[Raw data Boundary: Start]

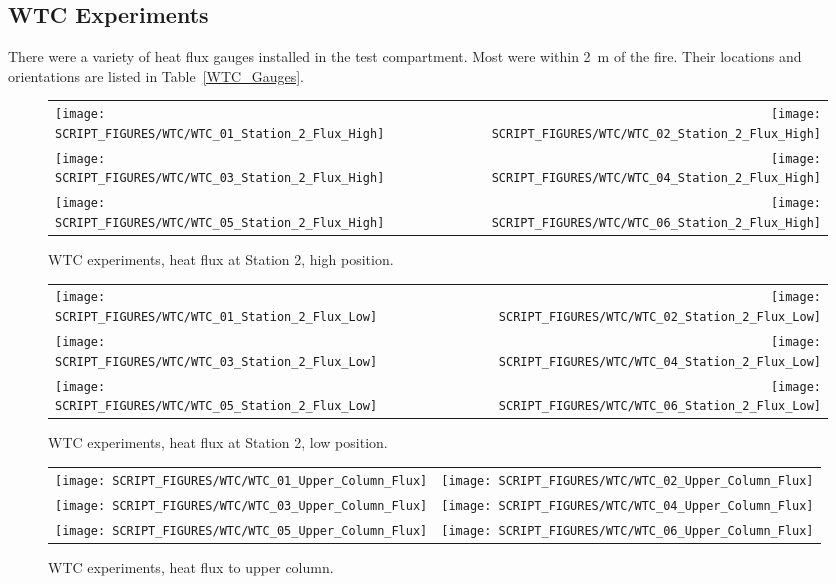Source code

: \clearpage

\subsection{WTC Experiments}

There were a variety of heat flux gauges installed in the test compartment. Most were within 2~m of the fire. Their locations and orientations are listed in Table~\ref{WTC_Gauges}.


\begin{figure}[h!]
\begin{tabular*}{\textwidth}{l@{\extracolsep{\fill}}r}
\texttt{[image: SCRIPT\_FIGURES/WTC/WTC\_01\_Station\_2\_Flux\_High]} &
\texttt{[image: SCRIPT\_FIGURES/WTC/WTC\_02\_Station\_2\_Flux\_High]} \\
\texttt{[image: SCRIPT\_FIGURES/WTC/WTC\_03\_Station\_2\_Flux\_High]} &
\texttt{[image: SCRIPT\_FIGURES/WTC/WTC\_04\_Station\_2\_Flux\_High]} \\
\texttt{[image: SCRIPT\_FIGURES/WTC/WTC\_05\_Station\_2\_Flux\_High]} &
\texttt{[image: SCRIPT\_FIGURES/WTC/WTC\_06\_Station\_2\_Flux\_High]}
\end{tabular*}
\caption{WTC experiments, heat flux at Station 2, high position.}
\label{NIST_WTC_Station_2_Flux_High}
\end{figure}

\newpage

\begin{figure}[p]
\begin{tabular*}{\textwidth}{l@{\extracolsep{\fill}}r}
\texttt{[image: SCRIPT\_FIGURES/WTC/WTC\_01\_Station\_2\_Flux\_Low]} &
\texttt{[image: SCRIPT\_FIGURES/WTC/WTC\_02\_Station\_2\_Flux\_Low]} \\
\texttt{[image: SCRIPT\_FIGURES/WTC/WTC\_03\_Station\_2\_Flux\_Low]} &
\texttt{[image: SCRIPT\_FIGURES/WTC/WTC\_04\_Station\_2\_Flux\_Low]} \\
\texttt{[image: SCRIPT\_FIGURES/WTC/WTC\_05\_Station\_2\_Flux\_Low]} &
\texttt{[image: SCRIPT\_FIGURES/WTC/WTC\_06\_Station\_2\_Flux\_Low]}
\end{tabular*}
\caption{WTC experiments, heat flux at Station 2, low position.}
\label{NIST_WTC_Station_2_Flux_Low}
\end{figure}

\begin{figure}[p]
\begin{tabular*}{\textwidth}{l@{\extracolsep{\fill}}r}
\texttt{[image: SCRIPT\_FIGURES/WTC/WTC\_01\_Upper\_Column\_Flux]} &
\texttt{[image: SCRIPT\_FIGURES/WTC/WTC\_02\_Upper\_Column\_Flux]} \\
\texttt{[image: SCRIPT\_FIGURES/WTC/WTC\_03\_Upper\_Column\_Flux]} &
\texttt{[image: SCRIPT\_FIGURES/WTC/WTC\_04\_Upper\_Column\_Flux]} \\
\texttt{[image: SCRIPT\_FIGURES/WTC/WTC\_05\_Upper\_Column\_Flux]} &
\texttt{[image: SCRIPT\_FIGURES/WTC/WTC\_06\_Upper\_Column\_Flux]}
\end{tabular*}
\caption{WTC experiments, heat flux to upper column.}
\label{NIST_WTC_Upper_Column_Flux}
\end{figure}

[Raw data Boundary: End]

Please return the records above exactly as written, dropping every picture.

Source code

: \clearpage

\subsection{WTC Experiments}

There were a variety of heat flux gauges installed in the test compartment. Most were within 2~m of the fire. Their locations and orientations are listed in Table~\ref{WTC_Gauges}.


\begin{figure}[h!]
\begin{tabular*}{\textwidth}{l@{\extracolsep{\fill}}r}
\texttt{[image: SCRIPT\_FIGURES/WTC/WTC\_01\_Station\_2\_Flux\_High]} &
\texttt{[image: SCRIPT\_FIGURES/WTC/WTC\_02\_Station\_2\_Flux\_High]} \\
\texttt{[image: SCRIPT\_FIGURES/WTC/WTC\_03\_Station\_2\_Flux\_High]} &
\texttt{[image: SCRIPT\_FIGURES/WTC/WTC\_04\_Station\_2\_Flux\_High]} \\
\texttt{[image: SCRIPT\_FIGURES/WTC/WTC\_05\_Station\_2\_Flux\_High]} &
\texttt{[image: SCRIPT\_FIGURES/WTC/WTC\_06\_Station\_2\_Flux\_High]}
\end{tabular*}
\caption{WTC experiments, heat flux at Station 2, high position.}
\label{NIST_WTC_Station_2_Flux_High}
\end{figure}

\newpage

\begin{figure}[p]
\begin{tabular*}{\textwidth}{l@{\extracolsep{\fill}}r}
\texttt{[image: SCRIPT\_FIGURES/WTC/WTC\_01\_Station\_2\_Flux\_Low]} &
\texttt{[image: SCRIPT\_FIGURES/WTC/WTC\_02\_Station\_2\_Flux\_Low]} \\
\texttt{[image: SCRIPT\_FIGURES/WTC/WTC\_03\_Station\_2\_Flux\_Low]} &
\texttt{[image: SCRIPT\_FIGURES/WTC/WTC\_04\_Station\_2\_Flux\_Low]} \\
\texttt{[image: SCRIPT\_FIGURES/WTC/WTC\_05\_Station\_2\_Flux\_Low]} &
\texttt{[image: SCRIPT\_FIGURES/WTC/WTC\_06\_Station\_2\_Flux\_Low]}
\end{tabular*}
\caption{WTC experiments, heat flux at Station 2, low position.}
\label{NIST_WTC_Station_2_Flux_Low}
\end{figure}

\begin{figure}[p]
\begin{tabular*}{\textwidth}{l@{\extracolsep{\fill}}r}
\texttt{[image: SCRIPT\_FIGURES/WTC/WTC\_01\_Upper\_Column\_Flux]} &
\texttt{[image: SCRIPT\_FIGURES/WTC/WTC\_02\_Upper\_Column\_Flux]} \\
\texttt{[image: SCRIPT\_FIGURES/WTC/WTC\_03\_Upper\_Column\_Flux]} &
\texttt{[image: SCRIPT\_FIGURES/WTC/WTC\_04\_Upper\_Column\_Flux]} \\
\texttt{[image: SCRIPT\_FIGURES/WTC/WTC\_05\_Upper\_Column\_Flux]} &
\texttt{[image: SCRIPT\_FIGURES/WTC/WTC\_06\_Upper\_Column\_Flux]}
\end{tabular*}
\caption{WTC experiments, heat flux to upper column.}
\label{NIST_WTC_Upper_Column_Flux}
\end{figure}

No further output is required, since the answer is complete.